After a brief discussion, we decided that Do or Die was too important to fade into obscurity. We began tracking down each issue, and decided that while we were at it we ought to archive some other publications as well. That effort is how this web site began, and now, thanks to 56a infoshop of South London and Tim @ NEDS Northampton, we can finally share the very rare issue #2. This completes our collection, and our original mission as well.
When read as a set, Do or Die is a chronicle of people from across the globe counter-striking capitalism, ecocide, and the state. Each issue is better than the last, but more importantly, each page is a spark licking at the fuse of the bomb that is your heart. Once lit, you’ll know that these pages are not mere history, but a reminder that we can explode onto the world stage like the fighters before us have. Do or die, now is the time to rise.
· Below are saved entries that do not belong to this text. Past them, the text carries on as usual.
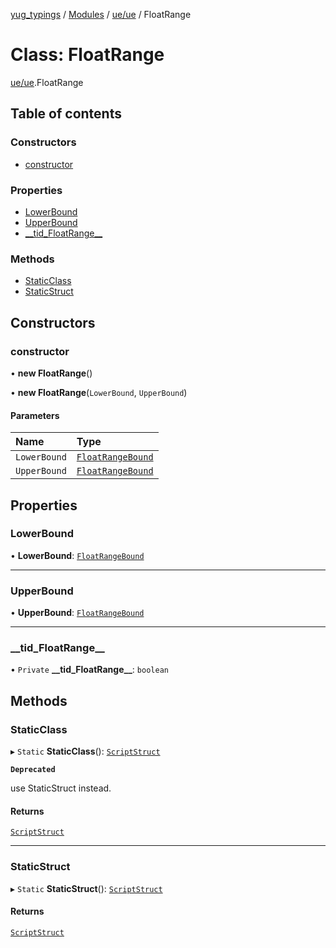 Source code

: [yug_typings](../README.md) / [Modules](../modules.md) / [ue/ue](../modules/ue_ue.md) / FloatRange

# Class: FloatRange

[ue/ue](../modules/ue_ue.md).FloatRange

## Table of contents

### Constructors

- [constructor](ue_ue.FloatRange.md#constructor)

### Properties

- [LowerBound](ue_ue.FloatRange.md#lowerbound)
- [UpperBound](ue_ue.FloatRange.md#upperbound)
- [\_\_tid\_FloatRange\_\_](ue_ue.FloatRange.md#__tid_floatrange__)

### Methods

- [StaticClass](ue_ue.FloatRange.md#staticclass)
- [StaticStruct](ue_ue.FloatRange.md#staticstruct)

## Constructors

### constructor

• **new FloatRange**()

• **new FloatRange**(`LowerBound`, `UpperBound`)

#### Parameters

| Name | Type |
| :------ | :------ |
| `LowerBound` | [`FloatRangeBound`](ue_ue.FloatRangeBound.md) |
| `UpperBound` | [`FloatRangeBound`](ue_ue.FloatRangeBound.md) |

## Properties

### LowerBound

• **LowerBound**: [`FloatRangeBound`](ue_ue.FloatRangeBound.md)

___

### UpperBound

• **UpperBound**: [`FloatRangeBound`](ue_ue.FloatRangeBound.md)

___

### \_\_tid\_FloatRange\_\_

• `Private` **\_\_tid\_FloatRange\_\_**: `boolean`

## Methods

### StaticClass

▸ `Static` **StaticClass**(): [`ScriptStruct`](ue_ue.ScriptStruct.md)

**`Deprecated`**

use StaticStruct instead.

#### Returns

[`ScriptStruct`](ue_ue.ScriptStruct.md)

___

### StaticStruct

▸ `Static` **StaticStruct**(): [`ScriptStruct`](ue_ue.ScriptStruct.md)

#### Returns

[`ScriptStruct`](ue_ue.ScriptStruct.md)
Do Or Die #6 (1997, Brighton, England.)
“There have been many rational arguments about the usefulness of this action to the campaign, but to anyone who watched the route being transformed from beautiful countryside to churned mud and charred stumps, there is at least a sense of natural justice to the sight of the last tree on route silhouetted by the flames of burning machinery.” -Anon. From the article “Newbury, an adrenaline junkies idea of heaven.”
By the time 1997 rolled around Britons could not help but be aware that something major was afoot in their country. Dock workers were uniting with anti-car anarchists, squatters were preventing the demolition of entire communities by occupying building slated to be torn down, there seemed to be a punk or a hippie in every tree in the whole damned country, and when police got in the way they faced riots as a result. Amidst this flurry of activity though, those on the inside knew that their movement was in terrible danger from forces both internal and external. With time short and resources low they began to discuss how to prevent catastrophe. In the end they failed, but they left behind a wonderful warning of what happens when we analyze our tactics, morale, and outreach too late.
This is not to say that Do Or Die #6 is a doom and gloom journal of a dying movement. Much to the contrary, this issue foresaw the collapse but was written when activity was still peaking. Amongst the analysis of their campaigns and politics, Earth First in the UK and Europe as a whole found plenty of time to get down to the joyous work of resisting industry and capital. There is no way that one can not read some of the stories inside without feeling a boost of adrenaline. From the theft of bulldozers to destroy a construction site to the rampaging of drunken elephants against military bases, to the building of a free state on american soil, all variety of species get down to the usual business of ruining business as usual. Inspiration abounds!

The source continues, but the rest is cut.